Waltz is an unincorporated community in Wayne County in the U.S. state of Michigan. It is located within Huron Charter Township approximately 25 mi southwest of Detroit. As an unincorporated community, Waltz has no defined boundaries or population statistics of its own.

The community was first settled in 1857 when Joseph Waltz, Sr., moved his family from Detroit to a 160 acre plot of farmland. The original farm was located along Territorial Road (now Waltz Road) just north of the Wayne–Monroe county line. When the elder Waltz died in 1865, the property was left to his widow Mary, who later deeded it to Joseph Waltz, Jr., in 1867. In 1872, the area of Waltz was platted. The community later expanded through several additions. Joseph Waltz, Jr., operated a general store on Territorial Road which later became Krzyske Brothers Hardware which remains in operation today. Waltz also opened a German bier garten and hall on Mineral Springs Avenue and Territorial Road, this business remains in operation today as the Waltz Inn. Joseph Waltz, Jr. held many political positions including Huron Township Clerk and Supervisor, Superintendent of the poor for Wayne County and also State Representative. As Superintendent of the Poor, he was instrumental in establishing the Wayne County Hospital at Eloise and as State Representative, he was largely responsible in purchasing Detroit's Belle Isle Park.

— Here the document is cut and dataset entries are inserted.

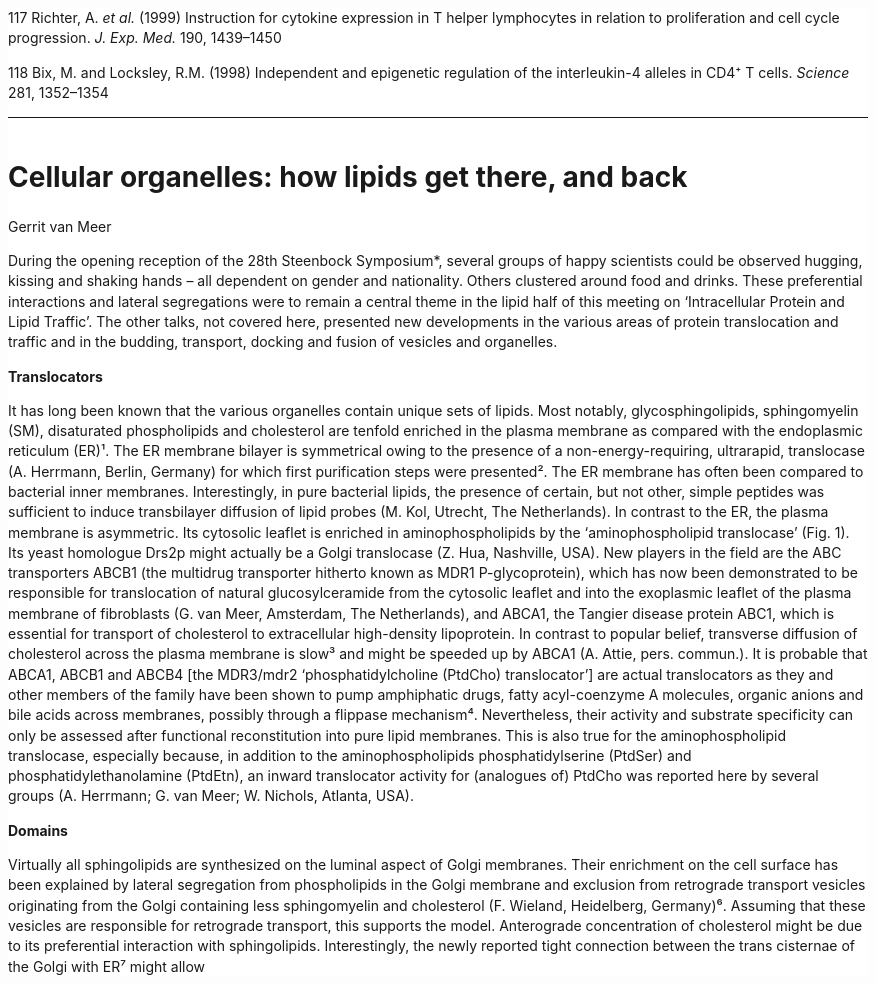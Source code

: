 117 Richter, A. *et al.* (1999) Instruction for cytokine expression in T helper lymphocytes in relation to proliferation and cell cycle progression. *J. Exp. Med.* 190, 1439–1450

118 Bix, M. and Locksley, R.M. (1998) Independent and epigenetic regulation of the interleukin-4 alleles in CD4⁺ T cells. *Science* 281, 1352–1354

---

# Cellular organelles: how lipids get there, and back

Gerrit van Meer

During the opening reception of the 28th Steenbock Symposium*, several groups of happy scientists could be observed hugging, kissing and shaking hands – all dependent on gender and nationality. Others clustered around food and drinks. These preferential interactions and lateral segregations were to remain a central theme in the lipid half of this meeting on ‘Intracellular Protein and Lipid Traffic’. The other talks, not covered here, presented new developments in the various areas of protein translocation and traffic and in the budding, transport, docking and fusion of vesicles and organelles.

**Translocators**

It has long been known that the various organelles contain unique sets of lipids. Most notably, glycosphingolipids, sphingomyelin (SM), disaturated phospholipids and cholesterol are tenfold enriched in the plasma membrane as compared with the endoplasmic reticulum (ER)¹. The ER membrane bilayer is symmetrical owing to the presence of a non-energy-requiring, ultrarapid, translocase (A. Herrmann, Berlin, Germany) for which first purification steps were presented². The ER membrane has often been compared to bacterial inner membranes. Interestingly, in pure bacterial lipids, the presence of certain, but not other, simple peptides was sufficient to induce transbilayer diffusion of lipid probes (M. Kol, Utrecht, The Netherlands). In contrast to the ER, the plasma membrane is asymmetric. Its cytosolic leaflet is enriched in aminophospholipids by the ‘aminophospholipid translocase’ (Fig. 1). Its yeast homologue Drs2p might actually be a Golgi translocase (Z. Hua, Nashville, USA). New players in the field are the ABC transporters ABCB1 (the multidrug transporter hitherto known as MDR1 P-glycoprotein), which has now been demonstrated to be responsible for translocation of natural glucosylceramide from the cytosolic leaflet and into the exoplasmic leaflet of the plasma membrane of fibroblasts (G. van Meer, Amsterdam, The Netherlands), and ABCA1, the Tangier disease protein ABC1, which is essential for transport of cholesterol to extracellular high-density lipoprotein. In contrast to popular belief, transverse diffusion of cholesterol across the plasma membrane is slow³ and might be speeded up by ABCA1 (A. Attie, pers. commun.). It is probable that ABCA1, ABCB1 and ABCB4 [the MDR3/mdr2 ‘phosphatidylcholine (PtdCho) translocator’] are actual translocators as they and other members of the family have been shown to pump amphiphatic drugs, fatty acyl-coenzyme A molecules, organic anions and bile acids across membranes, possibly through a flippase mechanism⁴. Nevertheless, their activity and substrate specificity can only be assessed after functional reconstitution into pure lipid membranes. This is also true for the aminophospholipid translocase, especially because, in addition to the aminophospholipids phosphatidylserine (PtdSer) and phosphatidylethanolamine (PtdEtn), an inward translocator activity for (analogues of) PtdCho was reported here by several groups (A. Herrmann; G. van Meer; W. Nichols, Atlanta, USA).

**Domains**

Virtually all sphingolipids are synthesized on the luminal aspect of Golgi membranes. Their enrichment on the cell surface has been explained by lateral segregation from phospholipids in the Golgi membrane and exclusion from retrograde transport vesicles originating from the Golgi containing less sphingomyelin and cholesterol (F. Wieland, Heidelberg, Germany)⁶. Assuming that these vesicles are responsible for retrograde transport, this supports the model. Anterograde concentration of cholesterol might be due to its preferential interaction with sphingolipids. Interestingly, the newly reported tight connection between the trans cisternae of the Golgi with ER⁷ might allow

The community is located along the Flint and Pere Marquette Railroad where it had its own depot and was a primary producer of charcoal and bricks. Other businesses in Waltz's early history included the Waltz Hotel, Waltz Cheese and Molasses Company, and the Harbaurer Pickle Company.

Although early in its existence, Waltz supported two churches, the primary center of spiritual and religious learning has been St. John's Lutheran Church which was founded in the community in 1857.

The community continues to exist today located off Michigan's Interstate 275 at exit 8. The community is served by the Huron School District. Postal service from the Waltz Post Office ceased in 1954 when a new post office was opened in New Boston using the 48164 ZIP Code. The community of Willow is just to the north.